L’imprudence, la confiance, l’optimisme exagéré, la présomption de soi-même, l’utopisme malsain ont amené les chrétiens dans la gueule du marxisme, comme cela arriva au Petit Chaperon Rouge qui finit dans la gueule du loup. Espérons que cela puisse servir d’exemple aux traditionalistes.
Antoine Gramsci, en 1920, écrivait : « En Italie, à Rome, il y a le Vatican, le Pape ; l’Etat libéral a dû trouver un système d’équilibre avec l’Eglise ; de la même manière, l’Etat ouvrier doit trouver un équilibre avec le Vatican. » Bergoglio dit : aujourd’hui, dans le Nouvel Ordre Mondial, il reste encore une bonne partie de catholiques non modernistes et non globalisés, donc il faut trouver un système d’équilibre pour les neutraliser. Pour celui-ci, comme pour Hegel, « la ruse de la raison est l’unique principe qui justifie ou non l’action. » et Bergoglio est très rusé et très autoritaire. Attention à ne pas le sous évaluer !
Dans le livre d’interview écrit par Sergio Rubin et Francesca Ambrogetti, intitulé : Jorge Bergoglio. Pape François. Le nouveau Pape se raconte. (Florence/Milan, Edition Salani, 2013), on lit : « L’obsession de Bergoglio peut de résumer en deux mots : rencontre et unité. » (p7) En effet, Bergoglio se définit lui-même comme le théoricien de « la culture de la rencontre » (p107). Selon lui, il est nécessaire de donner « la priorité aux rencontres entre les gens, de marcher ensemble. Ce faisant, il sera plus facile d’abandonner les différences » (p76). En outre, selon Bergoglio, il est bon « de ne pas se perdre dans de vides réflexions théologiques. » (p39)

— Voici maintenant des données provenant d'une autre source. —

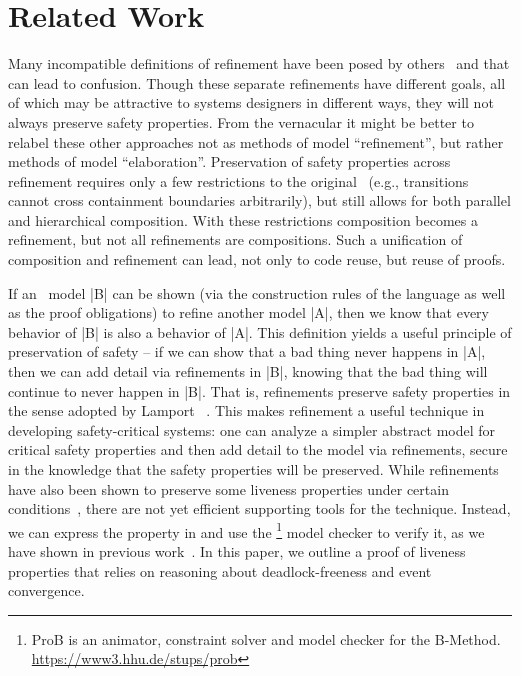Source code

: 
\section{Related Work}
\label{sec:relatedWork}

Many incompatible definitions of refinement have been posed by
others~\cite{Syriani_2019,Maraninchi91theargos} and that can lead to confusion.
Though these separate refinements have different goals, all of which may be
attractive to systems designers in different ways,
they will not always preserve safety properties.  
From the \EventB vernacular it might be better to relabel these other approaches
not as methods of model ``refinement'', but rather methods of model
``elaboration''.  
Preservation of safety properties across refinement requires only a few
restrictions to the original~\cite{Harel} \SCs (e.g., transitions cannot cross
containment boundaries arbitrarily), but still allows for both parallel and
hierarchical composition. 
With these restrictions composition becomes a refinement, but not all
refinements are compositions.  
Such a unification of composition and refinement can lead, not only to code
reuse, but reuse of proofs.

If an \EventB\ model |B| can be shown (via the construction rules of the \EventB
language as well as the proof obligations) to refine another \EventB
model |A|, then we know that every behavior of |B| is also a behavior
of |A|. This definition yields a useful principle of preservation of
safety -- if we can show that a bad thing never happens in |A|, then
we can add detail via refinements in |B|, knowing that the bad thing
will continue to never happen in |B|. That is, \EventB refinements
preserve safety properties in the sense adopted by Lamport
~\cite{lamport1977proving}. This makes refinement a useful technique
in developing safety-critical systems: one can analyze a simpler
abstract model for critical safety properties and then add detail to
the model via refinements, secure in the knowledge that the safety
properties will be preserved. While \EventB refinements have also been
shown to preserve some liveness properties under certain
conditions~\cite{hoang2016ltl}, there are not yet efficient supporting
tools for the technique. Instead, we can express the property in \LTL
and use the \PROB\footnote{ProB is an animator, constraint solver and
  model checker for the B-Method. \url{https://www3.hhu.de/stups/prob}}
model checker to verify it, as we have shown in previous
work~\cite{detect2020}.  In this paper, we outline a proof of liveness
properties that relies on reasoning about deadlock-freeness and event
convergence.

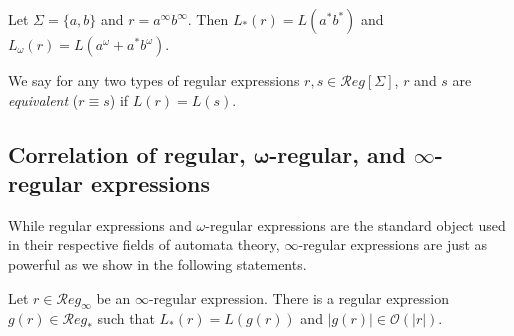 \begin{exmp}
	Let $\Sigma = \{a, b\}$ and $r = a^\infty b^\infty$.
	Then $L_*(r) = L(a^* b^*)$ and $L_\omega(r) = L(a^\omega + a^* b^\omega)$.
\end{exmp}

\begin{defn}
	We say for any two types of regular expressions $r, s \in \mathcal{R}eg[\Sigma]$, $r$ and $s$ are \emph{equivalent} ($r \equiv s$) if $L(r) = L(s)$.
\end{defn}

\vspace{5pt}


\subsection{Correlation of regular, $\boldsymbol{\omega}$-regular, and $\boldsymbol{\infty}$-regular expressions}
While regular expressions and $\omega$-regular expressions are the standard object used in their respective fields of automata theory, $\infty$-regular expressions are just as powerful as we show in the following statements.

\begin{lem}
	Let $r \in \mathcal{R}eg_\infty$ be an $\infty$-regular expression. There is a regular expression $g(r) \in \mathcal{R}eg_*$ such that $L_*(r) = L(g(r))$ and $|g(r)| \in \mathcal{O}(|r|)$.
	\label{lem:infty_regexp_to_normal_regexp}
\end{lem}

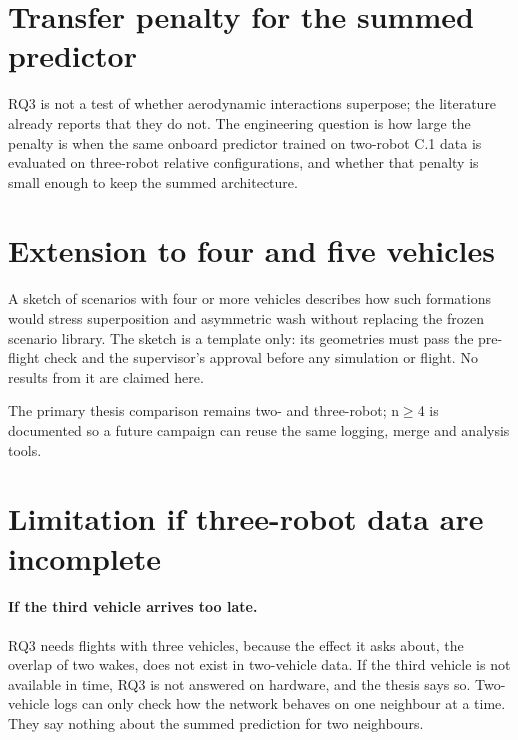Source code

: \section{Transfer penalty for the summed predictor}
\label{sec:res3-transfer}

RQ3 is not a test of whether aerodynamic interactions superpose; the literature already reports that
they do not. The engineering question is how large the penalty is when the same onboard predictor
trained on two-robot C.1 data is evaluated on three-robot relative configurations, and whether that
penalty is small enough to keep the summed architecture.



\section{Extension to four and five vehicles}
\label{sec:res3-n4sketch}

A sketch of scenarios with four or more vehicles describes how such formations would stress
superposition and asymmetric wash without replacing the frozen scenario library. The sketch is a
template only: its geometries must pass the pre-flight check and the supervisor's approval before any
simulation or flight. No results from it are claimed here.

The primary thesis comparison remains two- and three-robot; n$\geq$4 is documented so a future
campaign can reuse the same logging, merge and analysis tools.

\section{Limitation if three-robot data are incomplete}
\label{sec:res3-limitation}

\paragraph{If the third vehicle arrives too late.}
RQ3 needs flights with three vehicles, because the effect it asks about, the overlap of two wakes,
does not exist in two-vehicle data. If the third vehicle is not available in time, RQ3 is not
answered on hardware, and the thesis says so. Two-vehicle logs can only check how the network behaves
on one neighbour at a time. They say nothing about the summed prediction for two neighbours.

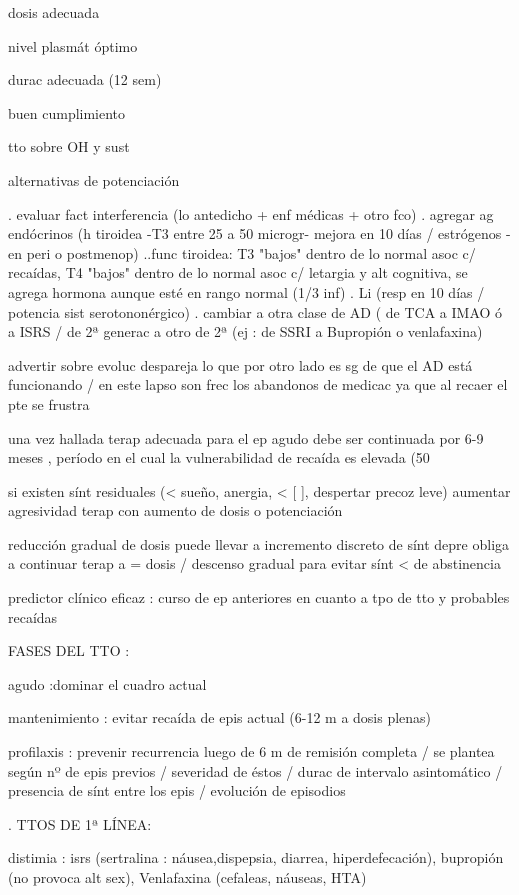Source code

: dosis adecuada

nivel plasmát óptimo

durac adecuada (12 sem)

buen cumplimiento

tto sobre OH y sust

alternativas de potenciación

. evaluar fact interferencia (lo antedicho + enf médicas + otro fco)
. agregar ag endócrinos (h tiroidea -T3 entre 25 a 50 microgr- mejora en 10 días / estrógenos - en peri o postmenop)
..func tiroidea: T3 "bajos" dentro de lo normal asoc c/ recaídas, T4 "bajos" dentro de lo normal asoc c/ letargia y alt cognitiva, se agrega hormona aunque esté en rango normal (1/3 inf)
. Li (resp en 10 días / potencia sist serotononérgico)
. cambiar a otra clase de AD ( de TCA a IMAO ó a ISRS / de 2ª generac a otro de 2ª (ej : de SSRI a Bupropión o venlafaxina)

advertir sobre evoluc despareja lo que por otro lado es sg de que el AD está funcionando / en este lapso son frec los abandonos de medicac ya que al recaer el pte se frustra

una vez hallada terap adecuada para el ep agudo debe ser continuada por 6-9 meses , período en el cual la vulnerabilidad de recaída es elevada (50%

si existen sínt residuales (< sueño, anergia, < [ ], despertar precoz leve) aumentar agresividad terap con aumento de dosis o potenciación

reducción gradual de dosis puede llevar a incremento discreto de sínt depre obliga a continuar terap a = dosis / descenso gradual para evitar sínt < de abstinencia

predictor clínico eficaz : curso de ep anteriores en cuanto a tpo de tto y probables recaídas

FASES DEL TTO :

agudo :dominar el cuadro actual

mantenimiento : evitar recaída de epis actual (6-12 m a dosis plenas)

profilaxis : prevenir recurrencia luego de 6 m de remisión completa / se plantea según nº de epis previos / severidad de éstos / durac de intervalo asintomático / presencia de sínt entre los epis / evolución de episodios

. TTOS DE 1ª LÍNEA:

distimia : isrs (sertralina : náusea,dispepsia, diarrea, hiperdefecación), bupropión (no provoca alt sex), Venlafaxina (cefaleas, náuseas, HTA)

Le programme proposé par François Ier est de désidéologiser au début, de se rencontrer, de construire des ponts, d’abattre les palissades, d’éviter de stériles discussions doctrinales, mettant en avant le « Dialogue, dialogue, dialogue… », agir ensemble pour arriver par la suite à penser accidentellement de la même manière. (« Cogitare sequitur esse »). Ainsi le modernisme, qui, désormais, occupe les sommets du milieu catholique et ecclésiastique, demande aux catholiques fidèles de la Tradition d’agir ensemble pour vaincre le matérialisme, l’athéisme et de faire partie de la globalisation, du mondialisme et du Nouvel Ordre Mondial. Quelques catholiques fidèles de bonne foi se laissent convaincre et, par le biais d’un transbordement idéologique inaperçu, agissent de concert avec les modernistes et ils finissent par être mangés par eux, comme « le plus petit poisson est mangé par le plus grand ».
Togliati encore, dans un discours à la conférence de Bergame (20 mars 1963), disait : « Désormais l’Eglise accepte que l’ère constantinienne est terminée avec ses anathèmes, ses discriminations religieuses. »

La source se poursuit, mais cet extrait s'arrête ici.